[[ INFORMATION SUPPLIED open ]]
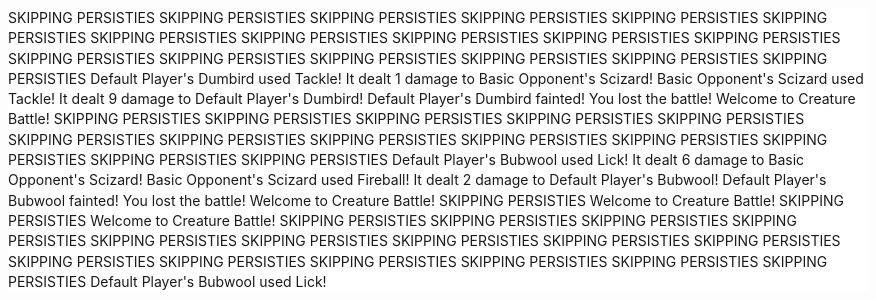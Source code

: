 SKIPPING PERSISTIES
SKIPPING PERSISTIES
SKIPPING PERSISTIES
SKIPPING PERSISTIES
SKIPPING PERSISTIES
SKIPPING PERSISTIES
SKIPPING PERSISTIES
SKIPPING PERSISTIES
SKIPPING PERSISTIES
SKIPPING PERSISTIES
SKIPPING PERSISTIES
SKIPPING PERSISTIES
SKIPPING PERSISTIES
SKIPPING PERSISTIES
SKIPPING PERSISTIES
SKIPPING PERSISTIES
SKIPPING PERSISTIES
Default Player's Dumbird used Tackle!
It dealt 1 damage to Basic Opponent's Scizard!
Basic Opponent's Scizard used Tackle!
It dealt 9 damage to Default Player's Dumbird!
Default Player's Dumbird fainted!
You lost the battle!
Welcome to Creature Battle!
SKIPPING PERSISTIES
SKIPPING PERSISTIES
SKIPPING PERSISTIES
SKIPPING PERSISTIES
SKIPPING PERSISTIES
SKIPPING PERSISTIES
SKIPPING PERSISTIES
SKIPPING PERSISTIES
SKIPPING PERSISTIES
SKIPPING PERSISTIES
SKIPPING PERSISTIES
SKIPPING PERSISTIES
SKIPPING PERSISTIES
Default Player's Bubwool used Lick!
It dealt 6 damage to Basic Opponent's Scizard!
Basic Opponent's Scizard used Fireball!
It dealt 2 damage to Default Player's Bubwool!
Default Player's Bubwool fainted!
You lost the battle!
Welcome to Creature Battle!
SKIPPING PERSISTIES
Welcome to Creature Battle!
SKIPPING PERSISTIES
Welcome to Creature Battle!
SKIPPING PERSISTIES
SKIPPING PERSISTIES
SKIPPING PERSISTIES
SKIPPING PERSISTIES
SKIPPING PERSISTIES
SKIPPING PERSISTIES
SKIPPING PERSISTIES
SKIPPING PERSISTIES
SKIPPING PERSISTIES
SKIPPING PERSISTIES
SKIPPING PERSISTIES
SKIPPING PERSISTIES
SKIPPING PERSISTIES
SKIPPING PERSISTIES
SKIPPING PERSISTIES
Default Player's Bubwool used Lick!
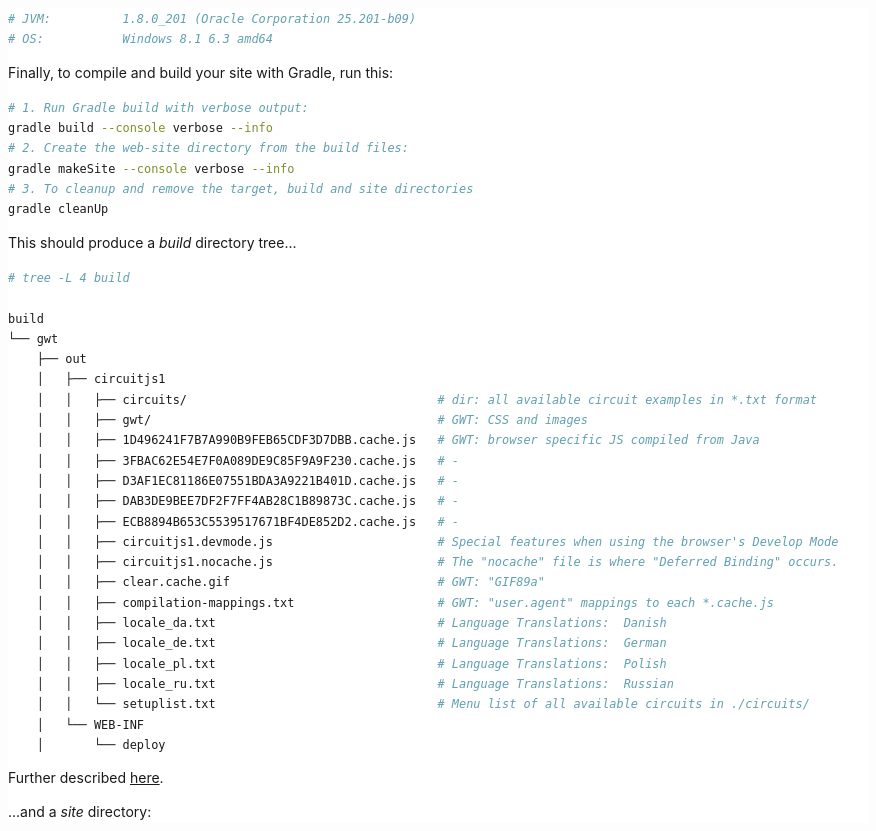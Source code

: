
 ```bash
# JVM:          1.8.0_201 (Oracle Corporation 25.201-b09)
# OS:           Windows 8.1 6.3 amd64

```

Finally, to compile and build your site with Gradle, run this:
```bash
# 1. Run Gradle build with verbose output:
gradle build --console verbose --info
# 2. Create the web-site directory from the build files:
gradle makeSite --console verbose --info
# 3. To cleanup and remove the target, build and site directories
gradle cleanUp
```

This should produce a *build* directory tree...

```bash
# tree -L 4 build

build
└── gwt
    ├── out
    │   ├── circuitjs1
    │   │   ├── circuits/                                   # dir: all available circuit examples in *.txt format
    │   │   ├── gwt/                                        # GWT: CSS and images
    │   │   ├── 1D496241F7B7A990B9FEB65CDF3D7DBB.cache.js   # GWT: browser specific JS compiled from Java
    │   │   ├── 3FBAC62E54E7F0A089DE9C85F9A9F230.cache.js   # -
    │   │   ├── D3AF1EC81186E07551BDA3A9221B401D.cache.js   # -
    │   │   ├── DAB3DE9BEE7DF2F7FF4AB28C1B89873C.cache.js   # -
    │   │   ├── ECB8894B653C5539517671BF4DE852D2.cache.js   # -
    │   │   ├── circuitjs1.devmode.js                       # Special features when using the browser's Develop Mode
    │   │   ├── circuitjs1.nocache.js                       # The "nocache" file is where "Deferred Binding" occurs. 
    │   │   ├── clear.cache.gif                             # GWT: "GIF89a"
    │   │   ├── compilation-mappings.txt                    # GWT: "user.agent" mappings to each *.cache.js 
    │   │   ├── locale_da.txt                               # Language Translations:  Danish
    │   │   ├── locale_de.txt                               # Language Translations:  German
    │   │   ├── locale_pl.txt                               # Language Translations:  Polish
    │   │   ├── locale_ru.txt                               # Language Translations:  Russian
    │   │   └── setuplist.txt                               # Menu list of all available circuits in ./circuits/
    │   └── WEB-INF                                 
    │       └── deploy                                      
```
<subscript>Further described [here](http://www.gwtproject.org/doc/latest/FAQ_DebuggingAndCompiling.html).</subscript>

...and a *site* directory:
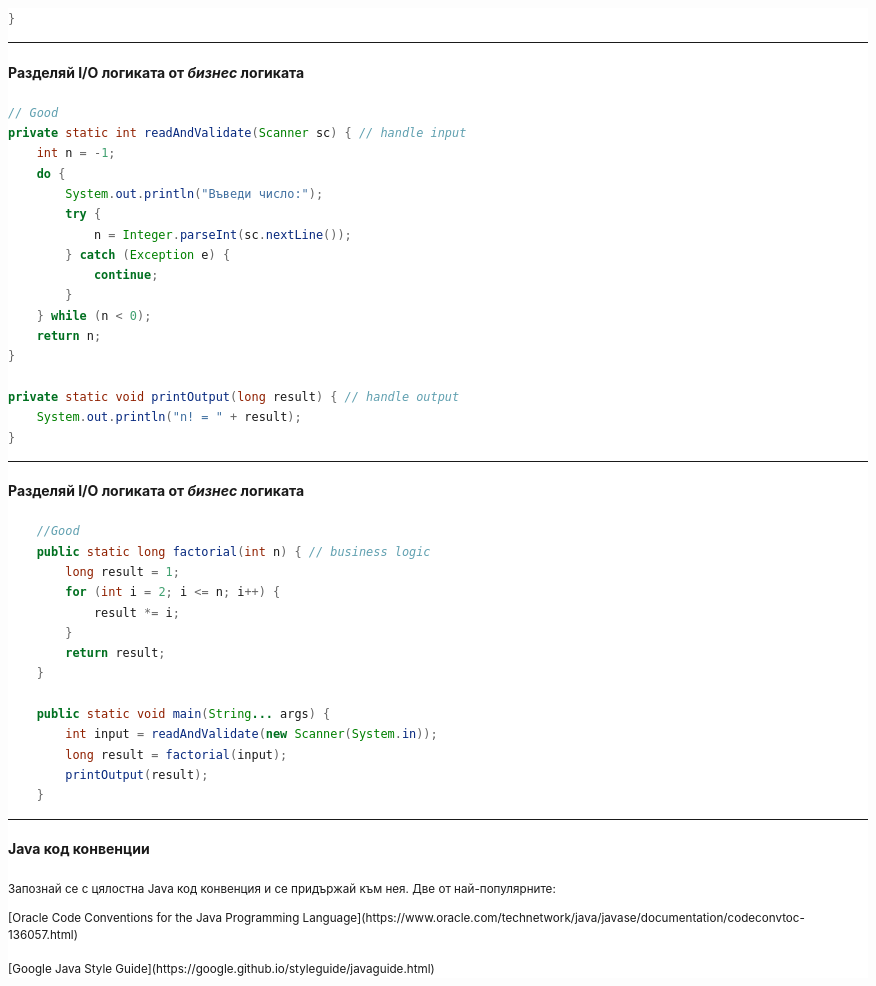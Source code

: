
 ```java
}
```

---

#### Разделяй I/O логиката от *бизнес* логиката

```java
// Good
private static int readAndValidate(Scanner sc) { // handle input
    int n = -1;
    do {
        System.out.println("Въведи число:");
        try {
            n = Integer.parseInt(sc.nextLine());
        } catch (Exception e) {
            continue;
        }
    } while (n < 0);
    return n;
}

private static void printOutput(long result) { // handle output
    System.out.println("n! = " + result);
}
```

---

#### Разделяй I/O логиката от *бизнес* логиката

```java
    //Good
    public static long factorial(int n) { // business logic
        long result = 1;
        for (int i = 2; i <= n; i++) {
            result *= i;
        }
        return result;
    }

    public static void main(String... args) {
        int input = readAndValidate(new Scanner(System.in));
        long result = factorial(input);
        printOutput(result);
    }
```

---

#### Java код конвенции

<small>
Запознай се с цялостна Java код конвенция и се придържай към нея.
Две от най-популярните:
<p><p>
[Oracle Code Conventions for the Java Programming Language](https://www.oracle.com/technetwork/java/javase/documentation/codeconvtoc-136057.html)
<p>
[Google Java Style Guide](https://google.github.io/styleguide/javaguide.html)
</small>
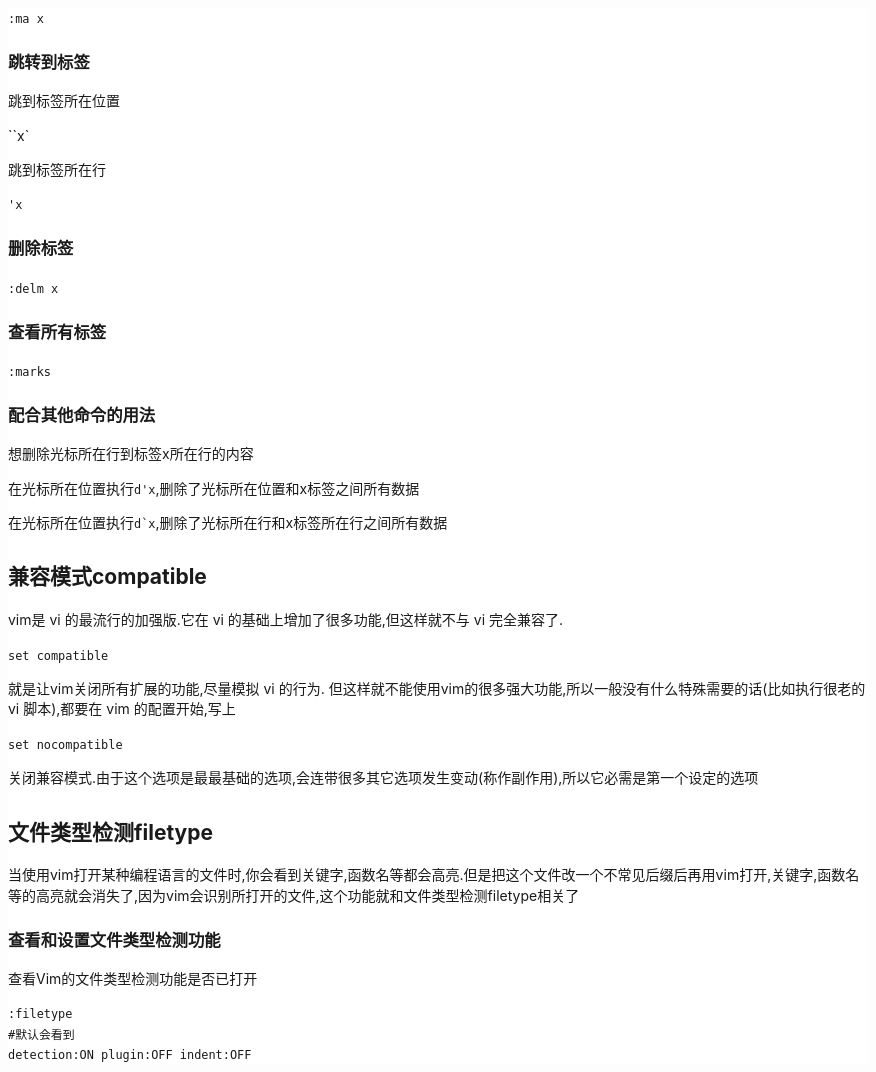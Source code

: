 `:ma x`

### 跳转到标签

跳到标签所在位置

``x`

跳到标签所在行

`'x`

### 删除标签

`:delm x`

### 查看所有标签

`:marks`

### 配合其他命令的用法

想删除光标所在行到标签x所在行的内容

在光标所在位置执行`d'x`,删除了光标所在位置和x标签之间所有数据

在光标所在位置执行``d`x``,删除了光标所在行和x标签所在行之间所有数据



## 兼容模式compatible

vim是 vi 的最流行的加强版.它在 vi 的基础上增加了很多功能,但这样就不与 vi 完全兼容了.

```shell
set compatible
```

就是让vim关闭所有扩展的功能,尽量模拟 vi 的行为.
但这样就不能使用vim的很多强大功能,所以一般没有什么特殊需要的话(比如执行很老的 vi 脚本),都要在 vim 的配置开始,写上

```shell
set nocompatible
```

关闭兼容模式.由于这个选项是最最基础的选项,会连带很多其它选项发生变动(称作副作用),所以它必需是第一个设定的选项



## 文件类型检测filetype

当使用vim打开某种编程语言的文件时,你会看到关键字,函数名等都会高亮.但是把这个文件改一个不常见后缀后再用vim打开,关键字,函数名等的高亮就会消失了,因为vim会识别所打开的文件,这个功能就和文件类型检测filetype相关了

### 查看和设置文件类型检测功能

查看Vim的文件类型检测功能是否已打开

```shell
:filetype
#默认会看到
detection:ON plugin:OFF indent:OFF
```
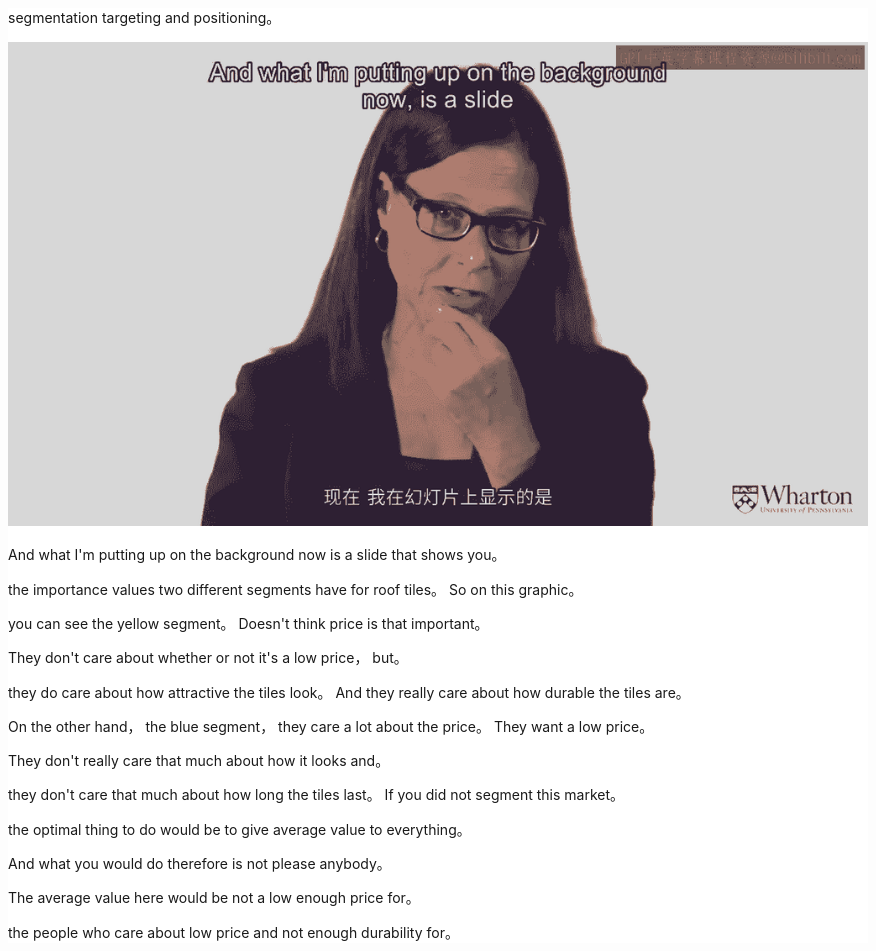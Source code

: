segmentation targeting and positioning。

![](img/3886baa732b5b8fda60c6488d0aad9da_8.png)

And what I'm putting up on the background now is a slide that shows you。

the importance values two different segments have for roof tiles。 So on this graphic。

you can see the yellow segment。 Doesn't think price is that important。

They don't care about whether or not it's a low price， but。

they do care about how attractive the tiles look。 And they really care about how durable the tiles are。

On the other hand， the blue segment， they care a lot about the price。 They want a low price。

They don't really care that much about how it looks and。

they don't care that much about how long the tiles last。 If you did not segment this market。

the optimal thing to do would be to give average value to everything。

And what you would do therefore is not please anybody。

The average value here would be not a low enough price for。

the people who care about low price and not enough durability for。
[[ INFORMATION SUPPLIED closed ]]
**WHAT TO PRODUCE**
Quote all the records verbatim, dropping any pictures from your copy.

**OUTPUT**
Source code

: SKIPPING PERSISTIES
SKIPPING PERSISTIES
SKIPPING PERSISTIES
SKIPPING PERSISTIES
SKIPPING PERSISTIES
SKIPPING PERSISTIES
SKIPPING PERSISTIES
SKIPPING PERSISTIES
SKIPPING PERSISTIES
SKIPPING PERSISTIES
SKIPPING PERSISTIES
SKIPPING PERSISTIES
SKIPPING PERSISTIES
SKIPPING PERSISTIES
SKIPPING PERSISTIES
SKIPPING PERSISTIES
SKIPPING PERSISTIES
Default Player's Dumbird used Tackle!
It dealt 1 damage to Basic Opponent's Scizard!
Basic Opponent's Scizard used Tackle!
It dealt 9 damage to Default Player's Dumbird!
Default Player's Dumbird fainted!
You lost the battle!
Welcome to Creature Battle!
SKIPPING PERSISTIES
SKIPPING PERSISTIES
SKIPPING PERSISTIES
SKIPPING PERSISTIES
SKIPPING PERSISTIES
SKIPPING PERSISTIES
SKIPPING PERSISTIES
SKIPPING PERSISTIES
SKIPPING PERSISTIES
SKIPPING PERSISTIES
SKIPPING PERSISTIES
SKIPPING PERSISTIES
SKIPPING PERSISTIES
Default Player's Bubwool used Lick!
It dealt 6 damage to Basic Opponent's Scizard!
Basic Opponent's Scizard used Fireball!
It dealt 2 damage to Default Player's Bubwool!
Default Player's Bubwool fainted!
You lost the battle!
Welcome to Creature Battle!
SKIPPING PERSISTIES
Welcome to Creature Battle!
SKIPPING PERSISTIES
Welcome to Creature Battle!
SKIPPING PERSISTIES
SKIPPING PERSISTIES
SKIPPING PERSISTIES
SKIPPING PERSISTIES
SKIPPING PERSISTIES
SKIPPING PERSISTIES
SKIPPING PERSISTIES
SKIPPING PERSISTIES
SKIPPING PERSISTIES
SKIPPING PERSISTIES
SKIPPING PERSISTIES
SKIPPING PERSISTIES
SKIPPING PERSISTIES
SKIPPING PERSISTIES
SKIPPING PERSISTIES
Default Player's Bubwool used Lick!
Source code

:
 ```bash
# JVM:          1.8.0_201 (Oracle Corporation 25.201-b09)
# OS:           Windows 8.1 6.3 amd64

```

Finally, to compile and build your site with Gradle, run this:
```bash
# 1. Run Gradle build with verbose output:
gradle build --console verbose --info
# 2. Create the web-site directory from the build files:
gradle makeSite --console verbose --info
# 3. To cleanup and remove the target, build and site directories
gradle cleanUp
```

This should produce a *build* directory tree...

```bash
# tree -L 4 build

build
└── gwt
    ├── out
    │   ├── circuitjs1
    │   │   ├── circuits/                                   # dir: all available circuit examples in *.txt format
    │   │   ├── gwt/                                        # GWT: CSS and images
    │   │   ├── 1D496241F7B7A990B9FEB65CDF3D7DBB.cache.js   # GWT: browser specific JS compiled from Java
    │   │   ├── 3FBAC62E54E7F0A089DE9C85F9A9F230.cache.js   # -
    │   │   ├── D3AF1EC81186E07551BDA3A9221B401D.cache.js   # -
    │   │   ├── DAB3DE9BEE7DF2F7FF4AB28C1B89873C.cache.js   # -
    │   │   ├── ECB8894B653C5539517671BF4DE852D2.cache.js   # -
    │   │   ├── circuitjs1.devmode.js                       # Special features when using the browser's Develop Mode
    │   │   ├── circuitjs1.nocache.js                       # The "nocache" file is where "Deferred Binding" occurs. 
    │   │   ├── clear.cache.gif                             # GWT: "GIF89a"
    │   │   ├── compilation-mappings.txt                    # GWT: "user.agent" mappings to each *.cache.js 
    │   │   ├── locale_da.txt                               # Language Translations:  Danish
    │   │   ├── locale_de.txt                               # Language Translations:  German
    │   │   ├── locale_pl.txt                               # Language Translations:  Polish
    │   │   ├── locale_ru.txt                               # Language Translations:  Russian
    │   │   └── setuplist.txt                               # Menu list of all available circuits in ./circuits/
    │   └── WEB-INF                                 
    │       └── deploy                                      
```
<subscript>Further described [here](http://www.gwtproject.org/doc/latest/FAQ_DebuggingAndCompiling.html).</subscript>

...and a *site* directory:
Source code

:
 ```java
}
```

---

#### Разделяй I/O логиката от *бизнес* логиката

```java
// Good
private static int readAndValidate(Scanner sc) { // handle input
    int n = -1;
    do {
        System.out.println("Въведи число:");
        try {
            n = Integer.parseInt(sc.nextLine());
        } catch (Exception e) {
            continue;
        }
    } while (n < 0);
    return n;
}

private static void printOutput(long result) { // handle output
    System.out.println("n! = " + result);
}
```

---

#### Разделяй I/O логиката от *бизнес* логиката

```java
    //Good
    public static long factorial(int n) { // business logic
        long result = 1;
        for (int i = 2; i <= n; i++) {
            result *= i;
        }
        return result;
    }

    public static void main(String... args) {
        int input = readAndValidate(new Scanner(System.in));
        long result = factorial(input);
        printOutput(result);
    }
```

---

#### Java код конвенции

<small>
Запознай се с цялостна Java код конвенция и се придържай към нея.
Две от най-популярните:
<p><p>
[Oracle Code Conventions for the Java Programming Language](https://www.oracle.com/technetwork/java/javase/documentation/codeconvtoc-136057.html)
<p>
[Google Java Style Guide](https://google.github.io/styleguide/javaguide.html)
</small>
Source code

: `:ma x`

### 跳转到标签

跳到标签所在位置

``x`

跳到标签所在行

`'x`

### 删除标签

`:delm x`

### 查看所有标签

`:marks`

### 配合其他命令的用法

想删除光标所在行到标签x所在行的内容

在光标所在位置执行`d'x`,删除了光标所在位置和x标签之间所有数据

在光标所在位置执行``d`x``,删除了光标所在行和x标签所在行之间所有数据



## 兼容模式compatible

vim是 vi 的最流行的加强版.它在 vi 的基础上增加了很多功能,但这样就不与 vi 完全兼容了.

```shell
set compatible
```

就是让vim关闭所有扩展的功能,尽量模拟 vi 的行为.
但这样就不能使用vim的很多强大功能,所以一般没有什么特殊需要的话(比如执行很老的 vi 脚本),都要在 vim 的配置开始,写上

```shell
set nocompatible
```

关闭兼容模式.由于这个选项是最最基础的选项,会连带很多其它选项发生变动(称作副作用),所以它必需是第一个设定的选项



## 文件类型检测filetype

当使用vim打开某种编程语言的文件时,你会看到关键字,函数名等都会高亮.但是把这个文件改一个不常见后缀后再用vim打开,关键字,函数名等的高亮就会消失了,因为vim会识别所打开的文件,这个功能就和文件类型检测filetype相关了

### 查看和设置文件类型检测功能

查看Vim的文件类型检测功能是否已打开

```shell
:filetype
#默认会看到
detection:ON plugin:OFF indent:OFF
```
Source code

:segmentation targeting and positioning。

![](img/3886baa732b5b8fda60c6488d0aad9da_8.png)

And what I'm putting up on the background now is a slide that shows you。

the importance values two different segments have for roof tiles。 So on this graphic。

you can see the yellow segment。 Doesn't think price is that important。

They don't care about whether or not it's a low price， but。

they do care about how attractive the tiles look。 And they really care about how durable the tiles are。

On the other hand， the blue segment， they care a lot about the price。 They want a low price。

They don't really care that much about how it looks and。

they don't care that much about how long the tiles last。 If you did not segment this market。

the optimal thing to do would be to give average value to everything。

And what you would do therefore is not please anybody。

The average value here would be not a low enough price for。

the people who care about low price and not enough durability for。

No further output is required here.